- YOUR INSTRUCTIONS:
This exercise calls for a copy of every line in the listing below that carries the word "nestedobjatt".

- DATA SUPPLIED:
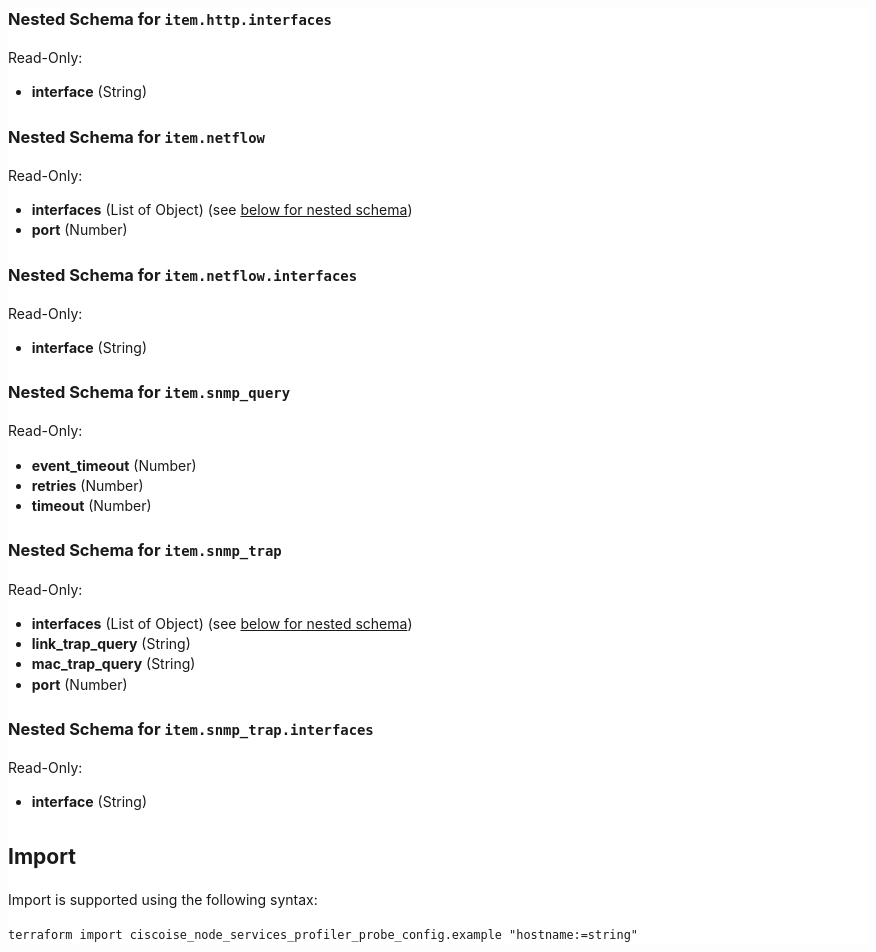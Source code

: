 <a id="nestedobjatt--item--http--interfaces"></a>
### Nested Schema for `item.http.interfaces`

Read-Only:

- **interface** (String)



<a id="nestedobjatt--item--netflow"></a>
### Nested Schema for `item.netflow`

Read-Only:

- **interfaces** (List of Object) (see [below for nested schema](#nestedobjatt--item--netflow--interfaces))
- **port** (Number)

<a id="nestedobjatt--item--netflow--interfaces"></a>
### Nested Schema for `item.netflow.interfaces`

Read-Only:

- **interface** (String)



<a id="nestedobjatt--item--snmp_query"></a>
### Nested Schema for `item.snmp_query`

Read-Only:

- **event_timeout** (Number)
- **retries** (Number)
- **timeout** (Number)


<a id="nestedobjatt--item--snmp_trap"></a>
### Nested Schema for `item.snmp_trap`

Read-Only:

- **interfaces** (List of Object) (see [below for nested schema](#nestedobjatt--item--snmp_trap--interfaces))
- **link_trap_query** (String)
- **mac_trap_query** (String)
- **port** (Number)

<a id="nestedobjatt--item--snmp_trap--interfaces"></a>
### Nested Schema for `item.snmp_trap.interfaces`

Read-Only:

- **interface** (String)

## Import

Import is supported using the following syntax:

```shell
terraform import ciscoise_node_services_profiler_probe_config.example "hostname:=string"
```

- OUTPUT FOR THIS TASK:
: <a id="nestedobjatt--item--http--interfaces"></a>
<a id="nestedobjatt--item--netflow"></a>
- **interfaces** (List of Object) (see [below for nested schema](#nestedobjatt--item--netflow--interfaces))
<a id="nestedobjatt--item--netflow--interfaces"></a>
<a id="nestedobjatt--item--snmp_query"></a>
<a id="nestedobjatt--item--snmp_trap"></a>
- **interfaces** (List of Object) (see [below for nested schema](#nestedobjatt--item--snmp_trap--interfaces))
<a id="nestedobjatt--item--snmp_trap--interfaces"></a>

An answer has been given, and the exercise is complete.